_EXERCISE_
The lines needed are those below that contain the word "icon"; copy each one.
──────── DATASET CONTENT ────────
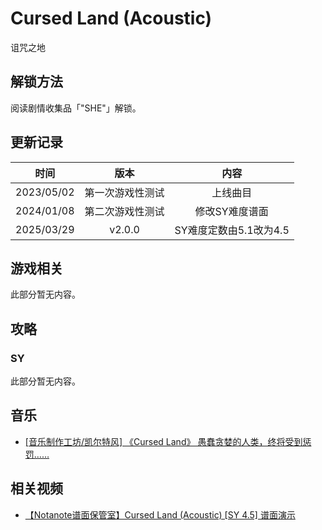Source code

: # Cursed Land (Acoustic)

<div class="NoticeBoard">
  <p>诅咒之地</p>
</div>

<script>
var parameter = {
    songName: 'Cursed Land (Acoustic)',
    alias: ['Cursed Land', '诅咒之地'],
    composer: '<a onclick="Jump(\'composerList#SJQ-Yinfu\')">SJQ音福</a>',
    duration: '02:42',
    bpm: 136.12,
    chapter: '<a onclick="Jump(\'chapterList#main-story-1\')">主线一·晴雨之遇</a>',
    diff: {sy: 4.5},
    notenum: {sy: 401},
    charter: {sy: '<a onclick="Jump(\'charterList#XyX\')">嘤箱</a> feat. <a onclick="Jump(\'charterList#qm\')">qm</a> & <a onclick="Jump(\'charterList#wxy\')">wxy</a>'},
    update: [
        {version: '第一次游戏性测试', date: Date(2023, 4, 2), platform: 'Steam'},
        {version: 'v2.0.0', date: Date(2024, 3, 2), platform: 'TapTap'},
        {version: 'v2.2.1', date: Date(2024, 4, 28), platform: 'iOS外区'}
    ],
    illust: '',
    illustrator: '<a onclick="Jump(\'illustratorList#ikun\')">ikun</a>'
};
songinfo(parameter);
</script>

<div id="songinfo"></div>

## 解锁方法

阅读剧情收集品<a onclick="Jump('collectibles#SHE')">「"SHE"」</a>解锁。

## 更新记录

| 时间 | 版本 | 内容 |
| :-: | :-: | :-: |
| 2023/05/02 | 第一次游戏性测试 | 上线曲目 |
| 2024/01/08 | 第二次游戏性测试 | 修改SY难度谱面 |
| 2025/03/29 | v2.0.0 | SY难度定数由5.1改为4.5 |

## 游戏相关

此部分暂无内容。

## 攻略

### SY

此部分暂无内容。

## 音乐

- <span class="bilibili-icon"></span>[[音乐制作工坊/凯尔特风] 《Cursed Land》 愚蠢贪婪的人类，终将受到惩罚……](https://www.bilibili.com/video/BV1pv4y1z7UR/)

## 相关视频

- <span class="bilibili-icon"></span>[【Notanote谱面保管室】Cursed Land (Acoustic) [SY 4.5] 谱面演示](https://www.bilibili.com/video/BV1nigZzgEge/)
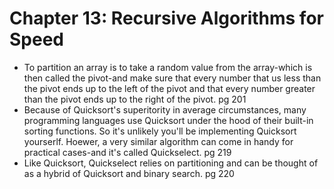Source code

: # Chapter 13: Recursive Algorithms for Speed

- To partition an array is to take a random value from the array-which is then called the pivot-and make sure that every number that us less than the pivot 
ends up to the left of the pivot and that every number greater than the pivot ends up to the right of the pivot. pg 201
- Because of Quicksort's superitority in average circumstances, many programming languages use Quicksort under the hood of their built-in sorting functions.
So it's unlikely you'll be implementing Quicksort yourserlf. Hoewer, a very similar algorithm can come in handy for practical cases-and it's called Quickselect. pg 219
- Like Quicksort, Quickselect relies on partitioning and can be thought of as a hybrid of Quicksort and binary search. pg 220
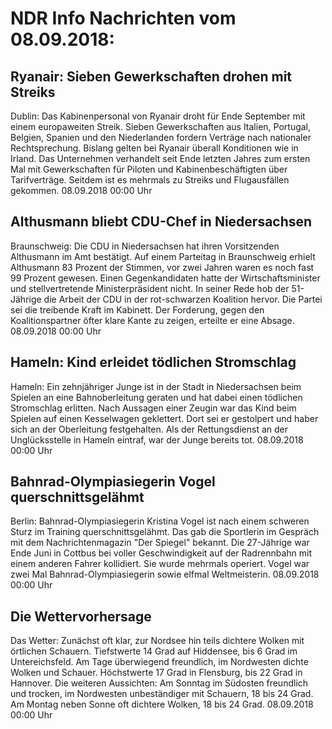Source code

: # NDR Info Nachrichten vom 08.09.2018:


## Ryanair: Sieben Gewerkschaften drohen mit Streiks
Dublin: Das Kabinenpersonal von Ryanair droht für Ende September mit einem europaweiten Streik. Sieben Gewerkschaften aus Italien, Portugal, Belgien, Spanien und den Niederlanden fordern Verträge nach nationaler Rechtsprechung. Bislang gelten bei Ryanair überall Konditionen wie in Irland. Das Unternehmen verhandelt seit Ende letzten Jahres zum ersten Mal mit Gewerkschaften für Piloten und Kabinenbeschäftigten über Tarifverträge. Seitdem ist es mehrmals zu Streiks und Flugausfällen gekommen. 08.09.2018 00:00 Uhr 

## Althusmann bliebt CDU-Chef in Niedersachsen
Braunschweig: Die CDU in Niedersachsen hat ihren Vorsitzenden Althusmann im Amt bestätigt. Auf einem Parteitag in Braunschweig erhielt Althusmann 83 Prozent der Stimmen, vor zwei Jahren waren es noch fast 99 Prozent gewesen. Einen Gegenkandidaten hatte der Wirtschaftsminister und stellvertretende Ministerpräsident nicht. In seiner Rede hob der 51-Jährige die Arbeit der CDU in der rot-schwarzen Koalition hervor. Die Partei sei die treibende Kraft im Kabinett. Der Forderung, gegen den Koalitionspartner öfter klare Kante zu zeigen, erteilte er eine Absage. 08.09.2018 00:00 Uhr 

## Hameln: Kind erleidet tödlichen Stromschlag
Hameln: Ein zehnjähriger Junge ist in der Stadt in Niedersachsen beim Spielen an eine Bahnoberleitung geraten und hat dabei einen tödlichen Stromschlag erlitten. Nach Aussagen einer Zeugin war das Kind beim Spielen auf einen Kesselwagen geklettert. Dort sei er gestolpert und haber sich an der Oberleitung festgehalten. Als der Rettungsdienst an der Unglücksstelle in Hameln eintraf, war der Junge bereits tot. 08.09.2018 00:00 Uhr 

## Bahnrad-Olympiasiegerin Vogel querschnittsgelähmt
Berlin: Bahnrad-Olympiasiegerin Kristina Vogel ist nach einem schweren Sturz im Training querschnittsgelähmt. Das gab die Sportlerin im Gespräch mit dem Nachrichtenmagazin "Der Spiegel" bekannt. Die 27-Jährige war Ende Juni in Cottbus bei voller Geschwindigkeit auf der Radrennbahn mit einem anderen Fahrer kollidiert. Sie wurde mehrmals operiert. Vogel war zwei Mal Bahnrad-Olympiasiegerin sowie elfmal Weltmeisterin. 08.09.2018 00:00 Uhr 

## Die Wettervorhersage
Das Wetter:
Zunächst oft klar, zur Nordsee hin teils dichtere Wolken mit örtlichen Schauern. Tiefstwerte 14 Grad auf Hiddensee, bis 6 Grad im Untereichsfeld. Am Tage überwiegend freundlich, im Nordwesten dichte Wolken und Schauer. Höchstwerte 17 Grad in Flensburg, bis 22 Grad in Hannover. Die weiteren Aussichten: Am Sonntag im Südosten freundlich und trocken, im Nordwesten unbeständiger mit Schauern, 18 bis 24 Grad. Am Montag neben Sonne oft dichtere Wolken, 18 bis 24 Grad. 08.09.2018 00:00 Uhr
────────
_WRITTEN SOLUTION_
- <span class="bilibili-icon"></span>[[音乐制作工坊/凯尔特风] 《Cursed Land》 愚蠢贪婪的人类，终将受到惩罚……](https://www.bilibili.com/video/BV1pv4y1z7UR/)
- <span class="bilibili-icon"></span>[【Notanote谱面保管室】Cursed Land (Acoustic) [SY 4.5] 谱面演示](https://www.bilibili.com/video/BV1nigZzgEge/)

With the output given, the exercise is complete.